There was a “Sign J.T.” banner outside Citizens Bank Park before the season opener. Some fans outside the ballpark chanted it each time J.T. Realmuto batted this season. And a popular pizza shop wrote it inside Bryce Harper’s pizza box, as the area seemed to be overtaken this summer by the campaign to bring back Realmuto.
But Realmuto is not the only player who Matt Klentak — or whoever the team’s general manager will be this offseason — needs to try to retain.
Didi Gregorius, who has a career-high batting average and OPS this season, while leading the Phillies in hits and RBIs, will be a free agent after outperforming a one-year $14 million deal. There may not be a “Sign Didi” movement, but the shortstop proved that he could have a longer stay than just one season.
“I love them both,” manager Joe Girardi said of Gregorius and Realmuto before Saturday night’s game. “Those are decisions for the offseason. No one really knows what the financial state of our game is going to be.”

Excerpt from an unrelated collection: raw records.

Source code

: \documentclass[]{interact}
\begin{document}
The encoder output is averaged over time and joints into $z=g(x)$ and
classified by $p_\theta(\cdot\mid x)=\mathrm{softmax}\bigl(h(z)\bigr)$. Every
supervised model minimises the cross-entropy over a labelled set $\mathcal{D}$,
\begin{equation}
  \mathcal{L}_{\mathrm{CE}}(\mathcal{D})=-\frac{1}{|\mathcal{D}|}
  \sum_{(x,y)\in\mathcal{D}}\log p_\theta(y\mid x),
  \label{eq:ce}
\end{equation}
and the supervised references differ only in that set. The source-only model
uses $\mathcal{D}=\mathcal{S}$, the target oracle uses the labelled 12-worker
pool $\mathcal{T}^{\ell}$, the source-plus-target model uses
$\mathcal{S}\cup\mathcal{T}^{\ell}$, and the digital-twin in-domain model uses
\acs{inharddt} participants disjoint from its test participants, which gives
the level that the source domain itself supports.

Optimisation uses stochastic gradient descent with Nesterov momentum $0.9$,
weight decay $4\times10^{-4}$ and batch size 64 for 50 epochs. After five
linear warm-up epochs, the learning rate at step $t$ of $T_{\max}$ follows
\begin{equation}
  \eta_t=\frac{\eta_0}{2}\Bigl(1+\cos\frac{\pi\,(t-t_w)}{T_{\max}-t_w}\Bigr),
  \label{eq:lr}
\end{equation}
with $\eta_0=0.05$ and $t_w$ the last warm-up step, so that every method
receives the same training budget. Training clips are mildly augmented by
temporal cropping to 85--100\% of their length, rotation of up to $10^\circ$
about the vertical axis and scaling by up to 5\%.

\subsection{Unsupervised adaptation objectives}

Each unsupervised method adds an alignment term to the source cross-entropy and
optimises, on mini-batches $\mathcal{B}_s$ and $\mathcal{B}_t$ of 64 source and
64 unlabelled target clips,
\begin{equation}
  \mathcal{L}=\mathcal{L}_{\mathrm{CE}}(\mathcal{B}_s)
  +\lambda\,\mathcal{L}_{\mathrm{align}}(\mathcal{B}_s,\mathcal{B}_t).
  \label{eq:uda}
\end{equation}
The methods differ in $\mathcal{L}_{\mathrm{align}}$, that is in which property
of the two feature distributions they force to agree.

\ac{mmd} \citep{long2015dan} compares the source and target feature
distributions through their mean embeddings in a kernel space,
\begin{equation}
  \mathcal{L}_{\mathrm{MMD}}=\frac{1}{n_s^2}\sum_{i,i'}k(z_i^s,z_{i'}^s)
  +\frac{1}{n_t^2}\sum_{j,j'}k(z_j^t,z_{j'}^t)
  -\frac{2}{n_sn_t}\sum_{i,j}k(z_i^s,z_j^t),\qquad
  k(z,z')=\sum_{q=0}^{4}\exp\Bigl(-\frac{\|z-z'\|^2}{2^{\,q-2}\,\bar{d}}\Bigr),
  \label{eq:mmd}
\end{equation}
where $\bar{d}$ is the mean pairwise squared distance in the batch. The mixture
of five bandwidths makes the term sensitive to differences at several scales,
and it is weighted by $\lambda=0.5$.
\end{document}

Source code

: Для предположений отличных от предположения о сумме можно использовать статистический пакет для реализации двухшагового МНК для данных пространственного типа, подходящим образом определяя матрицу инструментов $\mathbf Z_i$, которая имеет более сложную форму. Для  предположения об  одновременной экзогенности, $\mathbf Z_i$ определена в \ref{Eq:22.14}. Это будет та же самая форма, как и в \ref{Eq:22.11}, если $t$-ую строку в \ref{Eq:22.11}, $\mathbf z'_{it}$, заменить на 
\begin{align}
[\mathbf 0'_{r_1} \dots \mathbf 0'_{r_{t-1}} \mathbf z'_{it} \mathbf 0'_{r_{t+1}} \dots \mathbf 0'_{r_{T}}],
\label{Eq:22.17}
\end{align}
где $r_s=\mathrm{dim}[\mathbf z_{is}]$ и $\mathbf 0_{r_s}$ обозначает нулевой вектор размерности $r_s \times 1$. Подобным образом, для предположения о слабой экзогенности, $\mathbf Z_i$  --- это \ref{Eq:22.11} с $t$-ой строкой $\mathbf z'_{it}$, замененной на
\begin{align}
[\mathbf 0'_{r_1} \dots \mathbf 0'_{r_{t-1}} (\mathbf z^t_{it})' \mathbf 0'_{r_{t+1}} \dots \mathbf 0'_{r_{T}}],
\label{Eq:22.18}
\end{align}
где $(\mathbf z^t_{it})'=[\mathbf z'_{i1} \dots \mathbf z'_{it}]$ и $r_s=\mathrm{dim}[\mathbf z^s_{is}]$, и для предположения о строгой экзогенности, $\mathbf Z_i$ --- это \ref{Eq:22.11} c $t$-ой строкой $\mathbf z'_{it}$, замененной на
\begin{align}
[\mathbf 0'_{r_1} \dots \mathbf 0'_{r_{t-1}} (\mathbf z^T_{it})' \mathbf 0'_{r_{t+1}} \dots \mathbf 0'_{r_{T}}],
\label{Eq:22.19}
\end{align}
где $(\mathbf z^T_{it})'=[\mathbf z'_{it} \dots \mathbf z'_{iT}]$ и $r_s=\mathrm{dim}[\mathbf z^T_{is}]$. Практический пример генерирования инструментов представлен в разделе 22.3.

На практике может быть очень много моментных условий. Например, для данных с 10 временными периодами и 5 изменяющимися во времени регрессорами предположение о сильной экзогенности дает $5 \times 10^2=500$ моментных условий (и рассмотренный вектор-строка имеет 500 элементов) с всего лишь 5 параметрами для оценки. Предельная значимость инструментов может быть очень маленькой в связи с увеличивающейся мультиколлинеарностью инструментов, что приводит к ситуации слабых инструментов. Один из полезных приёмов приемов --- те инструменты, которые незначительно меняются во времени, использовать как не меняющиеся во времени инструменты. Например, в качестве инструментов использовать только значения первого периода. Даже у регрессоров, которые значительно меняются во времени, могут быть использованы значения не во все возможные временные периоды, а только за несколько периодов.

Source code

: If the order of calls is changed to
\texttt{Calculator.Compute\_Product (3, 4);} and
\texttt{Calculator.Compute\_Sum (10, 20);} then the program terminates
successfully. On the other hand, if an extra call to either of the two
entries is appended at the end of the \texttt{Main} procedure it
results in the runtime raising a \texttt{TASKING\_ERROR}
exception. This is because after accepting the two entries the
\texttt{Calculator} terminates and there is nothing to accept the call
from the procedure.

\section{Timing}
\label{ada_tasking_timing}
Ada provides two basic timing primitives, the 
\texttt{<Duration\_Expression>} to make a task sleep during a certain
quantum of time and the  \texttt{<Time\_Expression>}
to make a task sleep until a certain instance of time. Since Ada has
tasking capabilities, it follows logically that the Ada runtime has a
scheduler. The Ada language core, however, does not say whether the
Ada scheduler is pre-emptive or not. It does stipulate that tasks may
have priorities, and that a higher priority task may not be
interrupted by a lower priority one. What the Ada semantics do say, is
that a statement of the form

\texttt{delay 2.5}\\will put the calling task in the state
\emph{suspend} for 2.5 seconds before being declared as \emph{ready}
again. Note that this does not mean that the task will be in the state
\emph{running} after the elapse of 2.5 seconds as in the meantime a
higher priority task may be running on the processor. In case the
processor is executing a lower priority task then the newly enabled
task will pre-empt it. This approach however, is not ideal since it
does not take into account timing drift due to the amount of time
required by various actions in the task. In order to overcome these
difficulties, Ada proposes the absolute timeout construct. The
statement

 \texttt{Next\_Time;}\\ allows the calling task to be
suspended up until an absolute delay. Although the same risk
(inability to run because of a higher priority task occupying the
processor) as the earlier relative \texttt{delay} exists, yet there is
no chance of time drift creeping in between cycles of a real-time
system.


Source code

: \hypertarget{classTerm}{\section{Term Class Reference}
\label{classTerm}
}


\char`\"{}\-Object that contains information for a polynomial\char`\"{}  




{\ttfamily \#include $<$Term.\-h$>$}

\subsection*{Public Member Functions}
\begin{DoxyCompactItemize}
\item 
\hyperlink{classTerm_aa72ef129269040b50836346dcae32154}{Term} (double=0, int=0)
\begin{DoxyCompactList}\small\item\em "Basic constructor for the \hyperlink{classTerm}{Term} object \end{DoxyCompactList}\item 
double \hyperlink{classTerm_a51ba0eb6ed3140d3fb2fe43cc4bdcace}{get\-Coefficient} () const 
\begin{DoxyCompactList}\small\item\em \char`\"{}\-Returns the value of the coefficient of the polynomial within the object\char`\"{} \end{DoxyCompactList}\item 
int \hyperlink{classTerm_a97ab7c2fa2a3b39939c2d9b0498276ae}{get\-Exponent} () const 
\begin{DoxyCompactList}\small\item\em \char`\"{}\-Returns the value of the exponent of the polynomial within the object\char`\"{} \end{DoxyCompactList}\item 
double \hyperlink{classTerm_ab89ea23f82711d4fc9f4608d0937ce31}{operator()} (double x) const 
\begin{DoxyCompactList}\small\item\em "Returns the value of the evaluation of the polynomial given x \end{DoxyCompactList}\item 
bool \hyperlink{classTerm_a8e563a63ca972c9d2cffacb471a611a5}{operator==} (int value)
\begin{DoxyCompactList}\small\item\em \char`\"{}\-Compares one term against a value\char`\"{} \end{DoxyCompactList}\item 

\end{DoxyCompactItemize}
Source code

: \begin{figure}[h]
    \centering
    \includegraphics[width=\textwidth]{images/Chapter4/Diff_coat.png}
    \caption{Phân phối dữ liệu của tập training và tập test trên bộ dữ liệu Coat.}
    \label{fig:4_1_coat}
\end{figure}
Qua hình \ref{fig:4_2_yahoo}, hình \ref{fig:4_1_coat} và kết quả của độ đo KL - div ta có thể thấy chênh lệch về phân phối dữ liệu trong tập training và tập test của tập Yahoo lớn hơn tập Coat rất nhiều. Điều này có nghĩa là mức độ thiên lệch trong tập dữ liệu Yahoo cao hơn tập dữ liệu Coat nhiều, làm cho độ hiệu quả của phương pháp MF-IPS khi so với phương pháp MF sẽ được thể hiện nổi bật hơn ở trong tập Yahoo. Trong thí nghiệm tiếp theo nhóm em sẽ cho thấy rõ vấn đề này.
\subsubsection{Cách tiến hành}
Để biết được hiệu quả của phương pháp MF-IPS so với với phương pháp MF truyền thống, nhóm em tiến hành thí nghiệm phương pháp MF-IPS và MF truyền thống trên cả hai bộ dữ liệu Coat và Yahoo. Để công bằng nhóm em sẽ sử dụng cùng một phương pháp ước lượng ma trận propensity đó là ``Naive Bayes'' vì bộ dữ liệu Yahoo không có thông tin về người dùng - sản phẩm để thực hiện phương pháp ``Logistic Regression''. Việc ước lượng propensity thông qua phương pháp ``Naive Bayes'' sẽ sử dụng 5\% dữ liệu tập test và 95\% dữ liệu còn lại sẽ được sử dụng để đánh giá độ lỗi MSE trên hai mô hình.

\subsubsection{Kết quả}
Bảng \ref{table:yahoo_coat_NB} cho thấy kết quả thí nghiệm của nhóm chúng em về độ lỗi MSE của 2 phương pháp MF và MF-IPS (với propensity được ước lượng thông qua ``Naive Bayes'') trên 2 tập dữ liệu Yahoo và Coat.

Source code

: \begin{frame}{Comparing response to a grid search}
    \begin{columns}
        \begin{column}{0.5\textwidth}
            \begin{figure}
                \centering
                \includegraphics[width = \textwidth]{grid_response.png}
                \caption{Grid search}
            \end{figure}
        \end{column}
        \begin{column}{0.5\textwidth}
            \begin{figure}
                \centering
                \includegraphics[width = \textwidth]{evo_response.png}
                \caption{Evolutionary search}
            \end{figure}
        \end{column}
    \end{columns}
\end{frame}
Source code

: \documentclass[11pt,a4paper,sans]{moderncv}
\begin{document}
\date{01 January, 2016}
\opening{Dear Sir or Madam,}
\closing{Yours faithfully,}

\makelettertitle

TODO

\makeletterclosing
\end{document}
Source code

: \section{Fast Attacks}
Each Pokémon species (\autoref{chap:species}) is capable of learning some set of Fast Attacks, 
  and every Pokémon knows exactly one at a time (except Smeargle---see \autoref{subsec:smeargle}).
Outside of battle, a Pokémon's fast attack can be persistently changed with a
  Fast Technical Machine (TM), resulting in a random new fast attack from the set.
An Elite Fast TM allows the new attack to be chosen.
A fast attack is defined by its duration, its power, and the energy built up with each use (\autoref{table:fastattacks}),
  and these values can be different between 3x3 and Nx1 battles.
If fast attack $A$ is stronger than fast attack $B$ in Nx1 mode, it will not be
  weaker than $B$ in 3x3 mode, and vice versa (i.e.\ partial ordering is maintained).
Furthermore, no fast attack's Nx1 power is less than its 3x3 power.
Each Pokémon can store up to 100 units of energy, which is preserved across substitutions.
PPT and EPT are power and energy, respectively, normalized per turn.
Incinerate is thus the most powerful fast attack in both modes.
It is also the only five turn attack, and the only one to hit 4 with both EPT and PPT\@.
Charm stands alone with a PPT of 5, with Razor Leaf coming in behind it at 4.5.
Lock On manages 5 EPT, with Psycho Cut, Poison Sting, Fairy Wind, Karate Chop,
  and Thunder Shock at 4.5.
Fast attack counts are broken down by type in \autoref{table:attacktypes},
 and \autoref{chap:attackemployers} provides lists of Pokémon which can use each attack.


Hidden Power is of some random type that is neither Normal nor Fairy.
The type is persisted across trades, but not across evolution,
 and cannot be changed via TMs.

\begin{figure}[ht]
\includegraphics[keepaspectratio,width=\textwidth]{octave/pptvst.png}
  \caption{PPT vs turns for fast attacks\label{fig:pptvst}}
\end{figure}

The free-agent market has slowed in recent seasons, as teams have seemed less eager to sign long-term contracts. Combine that with a season of empty seats and a collective bargaining agreement that expires after next season, and it could be another slow winter.
It might not be the best offseason to be a free agent, but Gregorius should headline a shortstop market that includes Oakland’s Marcus Semien, the Angels’ Andrelton Simmons, and Toronto’s Jonathan Villar.
Gregorius, who will turn 31 in February, entered Saturday hitting .290 with 40 RBIs and a .849 OPS. There should be a market for his services. Without Gregorius, the Phillies could return Jean Segura to shortstop and play Scott Kingery at second base and Alec Bohm at third.
But the lineup would miss Gregorius' bat. The defense would miss Gregorius' glove, as he was graded by some advanced metrics to be one of baseball’s best shortstops. And the clubhouse would miss his presence, which was a big reason Girardi implored Klentak to sign Gregorius last winter.
“I just think it’s the attitude that he brings,” Girardi said. “I think you see more and more of it as time goes on. When you come into a clubhouse for the first time, it’s not always so easy to be yourself and ask other players to do certain things. But I think he’s gotten more and more comfortable as time went by.”